UglyToad / PdfPig

Read and extract text and other content from PDFs in C# (port of PDFBox)
https://github.com/UglyToad/PdfPig/wiki
Apache License 2.0
1.73k stars 241 forks source link

Support opacity for colors? #368

Closed theolivenbaum closed 1 year ago

theolivenbaum commented 3 years ago

Hi and great work with the library! I'm migrating some code to PdfPig and was wondering if it is possible to add a transparent or semi-transparent color? We used it to render invisible text over an image, and to render semi-transparent bounding boxes.

I saw that SetNonStrokeColorDeviceRgb only supports RGB, but would be great to have ARGB support too!

theolivenbaum commented 2 years ago

hi @EliotJones, any idea on this one? happy to send a PR if you could give some guidance on where to start!

EliotJones commented 2 years ago

Hi sorry I forgot to reply to this, I had a look through the spec and couldn't see anything obvious for supporting transparency simply. It looks remarkably complicated, it's a whole chapter of the spec starting from page 320 here https://www.adobe.com/content/dam/acom/en/devnet/pdf/pdfs/PDF32000_2008.pdf

theolivenbaum commented 2 years ago

Hi @EliotJones - no worries! I know how it is :)

Thanks for checking it - perhaps the solution for what I'm looking for is something else than transparency - what I wanted was a way to add "invisible text" on top of an image (think a scanned PDF that we add the results of an OCR model).

It seems like this is supported by the spec with some kind of rendering mode option:

image

Can one set this while adding text to a page?

Cheers and thanks again for the great work!

JOT85 commented 2 years ago

I've implemented this privately, I'd love to contribute this feature if you're open to it @EliotJones?
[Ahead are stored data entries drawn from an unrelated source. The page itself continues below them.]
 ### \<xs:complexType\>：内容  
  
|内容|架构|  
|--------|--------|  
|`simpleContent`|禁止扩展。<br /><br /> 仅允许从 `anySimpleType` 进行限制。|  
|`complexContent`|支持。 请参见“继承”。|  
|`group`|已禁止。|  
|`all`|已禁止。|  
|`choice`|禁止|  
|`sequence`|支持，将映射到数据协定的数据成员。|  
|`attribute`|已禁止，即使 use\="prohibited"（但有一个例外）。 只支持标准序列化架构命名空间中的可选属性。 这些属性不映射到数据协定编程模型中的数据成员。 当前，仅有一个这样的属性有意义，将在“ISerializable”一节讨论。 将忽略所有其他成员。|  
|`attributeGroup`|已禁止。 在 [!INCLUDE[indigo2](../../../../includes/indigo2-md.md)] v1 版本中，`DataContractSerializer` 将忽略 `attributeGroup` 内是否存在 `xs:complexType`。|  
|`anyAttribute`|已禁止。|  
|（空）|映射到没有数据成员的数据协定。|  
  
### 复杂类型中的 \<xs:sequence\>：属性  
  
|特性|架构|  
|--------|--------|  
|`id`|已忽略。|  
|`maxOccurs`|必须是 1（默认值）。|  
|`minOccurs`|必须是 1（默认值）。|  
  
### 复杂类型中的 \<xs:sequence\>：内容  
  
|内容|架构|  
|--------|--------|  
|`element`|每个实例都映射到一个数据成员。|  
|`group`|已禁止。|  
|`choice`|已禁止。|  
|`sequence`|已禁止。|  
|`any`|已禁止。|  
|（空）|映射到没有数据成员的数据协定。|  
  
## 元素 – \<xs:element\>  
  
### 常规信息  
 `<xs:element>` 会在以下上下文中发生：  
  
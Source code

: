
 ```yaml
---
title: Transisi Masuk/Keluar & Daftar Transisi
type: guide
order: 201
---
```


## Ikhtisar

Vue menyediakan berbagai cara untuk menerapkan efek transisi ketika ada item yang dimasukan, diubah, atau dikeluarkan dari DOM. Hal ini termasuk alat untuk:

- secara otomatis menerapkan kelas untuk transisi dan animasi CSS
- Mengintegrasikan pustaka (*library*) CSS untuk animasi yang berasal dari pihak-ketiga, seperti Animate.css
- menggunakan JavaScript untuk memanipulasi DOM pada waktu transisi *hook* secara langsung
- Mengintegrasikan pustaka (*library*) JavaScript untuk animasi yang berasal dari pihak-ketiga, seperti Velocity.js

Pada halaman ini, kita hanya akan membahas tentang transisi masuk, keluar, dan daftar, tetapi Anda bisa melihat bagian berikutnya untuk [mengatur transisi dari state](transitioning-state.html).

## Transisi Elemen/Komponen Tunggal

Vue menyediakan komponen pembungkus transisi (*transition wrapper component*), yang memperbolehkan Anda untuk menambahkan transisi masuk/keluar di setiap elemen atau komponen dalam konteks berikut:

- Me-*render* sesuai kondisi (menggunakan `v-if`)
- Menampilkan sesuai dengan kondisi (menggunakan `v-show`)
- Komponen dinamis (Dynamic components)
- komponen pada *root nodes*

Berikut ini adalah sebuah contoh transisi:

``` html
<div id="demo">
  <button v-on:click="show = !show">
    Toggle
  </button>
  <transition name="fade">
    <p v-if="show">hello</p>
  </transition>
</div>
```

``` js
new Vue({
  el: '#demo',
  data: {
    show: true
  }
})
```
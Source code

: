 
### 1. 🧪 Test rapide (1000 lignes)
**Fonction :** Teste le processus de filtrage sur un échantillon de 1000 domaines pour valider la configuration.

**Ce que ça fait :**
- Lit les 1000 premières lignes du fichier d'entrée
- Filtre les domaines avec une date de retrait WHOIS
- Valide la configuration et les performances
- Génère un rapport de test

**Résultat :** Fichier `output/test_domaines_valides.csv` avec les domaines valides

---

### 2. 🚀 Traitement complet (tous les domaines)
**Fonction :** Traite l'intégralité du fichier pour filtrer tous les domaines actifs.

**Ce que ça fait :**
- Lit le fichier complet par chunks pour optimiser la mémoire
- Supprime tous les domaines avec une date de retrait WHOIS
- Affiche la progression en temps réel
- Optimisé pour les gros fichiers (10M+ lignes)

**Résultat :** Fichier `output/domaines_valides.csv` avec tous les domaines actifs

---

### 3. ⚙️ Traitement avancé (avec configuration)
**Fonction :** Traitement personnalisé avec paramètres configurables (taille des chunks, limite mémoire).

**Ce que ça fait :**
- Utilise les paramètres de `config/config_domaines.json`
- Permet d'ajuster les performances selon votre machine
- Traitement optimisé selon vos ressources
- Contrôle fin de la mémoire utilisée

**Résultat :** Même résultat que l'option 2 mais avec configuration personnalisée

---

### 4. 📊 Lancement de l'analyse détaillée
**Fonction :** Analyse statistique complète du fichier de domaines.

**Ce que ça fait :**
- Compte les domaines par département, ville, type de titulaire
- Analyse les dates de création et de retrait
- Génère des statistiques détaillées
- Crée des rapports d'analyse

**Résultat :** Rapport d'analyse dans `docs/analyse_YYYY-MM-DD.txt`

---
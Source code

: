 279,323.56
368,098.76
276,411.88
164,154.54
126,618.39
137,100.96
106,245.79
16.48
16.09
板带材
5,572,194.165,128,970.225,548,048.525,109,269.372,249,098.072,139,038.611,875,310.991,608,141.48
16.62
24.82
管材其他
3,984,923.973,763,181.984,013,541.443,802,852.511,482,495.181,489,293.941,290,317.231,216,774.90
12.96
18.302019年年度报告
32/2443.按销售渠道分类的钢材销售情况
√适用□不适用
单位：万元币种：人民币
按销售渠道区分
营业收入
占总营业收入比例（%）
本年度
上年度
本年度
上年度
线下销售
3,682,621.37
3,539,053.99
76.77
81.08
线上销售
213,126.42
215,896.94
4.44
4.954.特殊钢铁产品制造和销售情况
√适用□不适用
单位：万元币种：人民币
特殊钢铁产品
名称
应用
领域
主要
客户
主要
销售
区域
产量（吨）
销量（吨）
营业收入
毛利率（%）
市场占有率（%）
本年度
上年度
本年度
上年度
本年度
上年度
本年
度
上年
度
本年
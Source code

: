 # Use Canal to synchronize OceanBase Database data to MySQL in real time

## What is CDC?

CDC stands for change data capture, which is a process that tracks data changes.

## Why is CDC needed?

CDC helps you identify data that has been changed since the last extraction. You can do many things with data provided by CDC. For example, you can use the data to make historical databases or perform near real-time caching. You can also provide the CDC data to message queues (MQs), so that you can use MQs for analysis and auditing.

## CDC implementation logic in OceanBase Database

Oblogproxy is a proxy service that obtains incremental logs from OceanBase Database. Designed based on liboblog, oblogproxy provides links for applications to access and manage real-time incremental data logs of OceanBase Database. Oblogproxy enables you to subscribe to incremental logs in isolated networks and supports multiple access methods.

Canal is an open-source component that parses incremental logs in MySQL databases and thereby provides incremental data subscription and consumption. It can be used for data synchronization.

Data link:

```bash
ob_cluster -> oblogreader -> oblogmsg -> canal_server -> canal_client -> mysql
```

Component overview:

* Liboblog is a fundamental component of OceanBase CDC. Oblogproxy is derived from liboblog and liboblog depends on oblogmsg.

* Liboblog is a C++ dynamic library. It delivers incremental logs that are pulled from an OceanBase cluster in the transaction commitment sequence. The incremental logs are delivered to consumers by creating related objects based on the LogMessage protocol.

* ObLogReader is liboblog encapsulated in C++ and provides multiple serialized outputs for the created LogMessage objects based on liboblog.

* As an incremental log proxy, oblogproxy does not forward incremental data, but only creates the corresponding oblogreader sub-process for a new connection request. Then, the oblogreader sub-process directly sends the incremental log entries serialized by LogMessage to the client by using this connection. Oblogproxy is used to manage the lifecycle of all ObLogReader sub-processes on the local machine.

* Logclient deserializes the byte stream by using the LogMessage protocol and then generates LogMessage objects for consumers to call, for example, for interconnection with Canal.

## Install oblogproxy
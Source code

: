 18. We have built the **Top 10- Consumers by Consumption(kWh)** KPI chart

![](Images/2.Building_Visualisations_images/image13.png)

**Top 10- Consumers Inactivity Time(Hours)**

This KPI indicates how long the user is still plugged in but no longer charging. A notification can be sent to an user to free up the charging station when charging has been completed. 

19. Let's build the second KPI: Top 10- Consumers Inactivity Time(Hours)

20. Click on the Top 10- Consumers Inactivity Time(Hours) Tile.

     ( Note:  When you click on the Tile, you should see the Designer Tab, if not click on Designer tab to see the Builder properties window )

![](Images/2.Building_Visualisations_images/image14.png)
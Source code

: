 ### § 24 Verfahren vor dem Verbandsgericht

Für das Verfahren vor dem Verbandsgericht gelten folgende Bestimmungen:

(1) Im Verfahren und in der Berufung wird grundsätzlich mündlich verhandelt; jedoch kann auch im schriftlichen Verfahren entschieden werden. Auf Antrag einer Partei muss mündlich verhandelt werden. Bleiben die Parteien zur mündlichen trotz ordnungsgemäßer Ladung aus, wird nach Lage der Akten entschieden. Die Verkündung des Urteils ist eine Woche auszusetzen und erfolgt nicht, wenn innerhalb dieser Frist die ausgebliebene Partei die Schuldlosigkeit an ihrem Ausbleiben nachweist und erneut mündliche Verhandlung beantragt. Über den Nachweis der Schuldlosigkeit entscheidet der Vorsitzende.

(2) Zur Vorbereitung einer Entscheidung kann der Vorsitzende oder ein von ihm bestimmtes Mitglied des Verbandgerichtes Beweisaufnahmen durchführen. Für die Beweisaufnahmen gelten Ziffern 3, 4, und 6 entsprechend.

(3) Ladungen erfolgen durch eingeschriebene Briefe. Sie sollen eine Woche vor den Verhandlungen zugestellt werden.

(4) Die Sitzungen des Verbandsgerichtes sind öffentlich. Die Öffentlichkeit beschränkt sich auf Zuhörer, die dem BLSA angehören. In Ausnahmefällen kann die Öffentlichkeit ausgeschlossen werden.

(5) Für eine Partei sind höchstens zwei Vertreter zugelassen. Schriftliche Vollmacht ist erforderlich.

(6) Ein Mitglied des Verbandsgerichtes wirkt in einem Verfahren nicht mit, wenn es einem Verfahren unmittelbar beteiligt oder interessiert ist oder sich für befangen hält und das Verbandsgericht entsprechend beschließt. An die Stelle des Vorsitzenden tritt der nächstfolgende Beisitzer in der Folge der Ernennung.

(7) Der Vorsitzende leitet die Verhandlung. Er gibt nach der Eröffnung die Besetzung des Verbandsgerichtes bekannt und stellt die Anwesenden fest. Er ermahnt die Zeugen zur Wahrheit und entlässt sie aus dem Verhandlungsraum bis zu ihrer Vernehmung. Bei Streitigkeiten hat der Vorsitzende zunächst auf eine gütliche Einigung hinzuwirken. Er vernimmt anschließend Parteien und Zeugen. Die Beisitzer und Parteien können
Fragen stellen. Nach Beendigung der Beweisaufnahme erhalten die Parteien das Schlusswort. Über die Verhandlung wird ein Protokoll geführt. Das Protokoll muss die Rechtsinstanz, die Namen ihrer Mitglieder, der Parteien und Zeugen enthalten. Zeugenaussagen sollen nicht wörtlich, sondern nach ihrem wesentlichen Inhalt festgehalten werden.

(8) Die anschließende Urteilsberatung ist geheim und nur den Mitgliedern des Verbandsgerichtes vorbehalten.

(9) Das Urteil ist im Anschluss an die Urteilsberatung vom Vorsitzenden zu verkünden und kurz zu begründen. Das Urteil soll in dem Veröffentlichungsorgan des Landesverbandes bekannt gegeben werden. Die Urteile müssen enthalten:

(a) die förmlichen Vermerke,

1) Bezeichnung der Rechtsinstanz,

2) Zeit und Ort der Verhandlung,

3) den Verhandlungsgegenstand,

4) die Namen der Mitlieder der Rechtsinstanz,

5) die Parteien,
If so, which public API would you prefer? A direct SetTextRenderingMode method which adds a SetTextRenderingMode to the content stream (applies to all future text until called again), an AddInvisibleText method to add invisible text and then reset the rendering mode, or both?

EliotJones commented 2 years ago

Hi @JOT85 thanks, I think SetTextRenderingMode is probably preferable to give direct control to consumers. I'd just maybe include a doc-comment to the effect of "use mode 3 to add invisible text" or similar, maybe the method parameter should be an enum:

enum RenderingMode {
   FillText = 0,
   // etc
}

there might already be one internally that could be publicly exposed.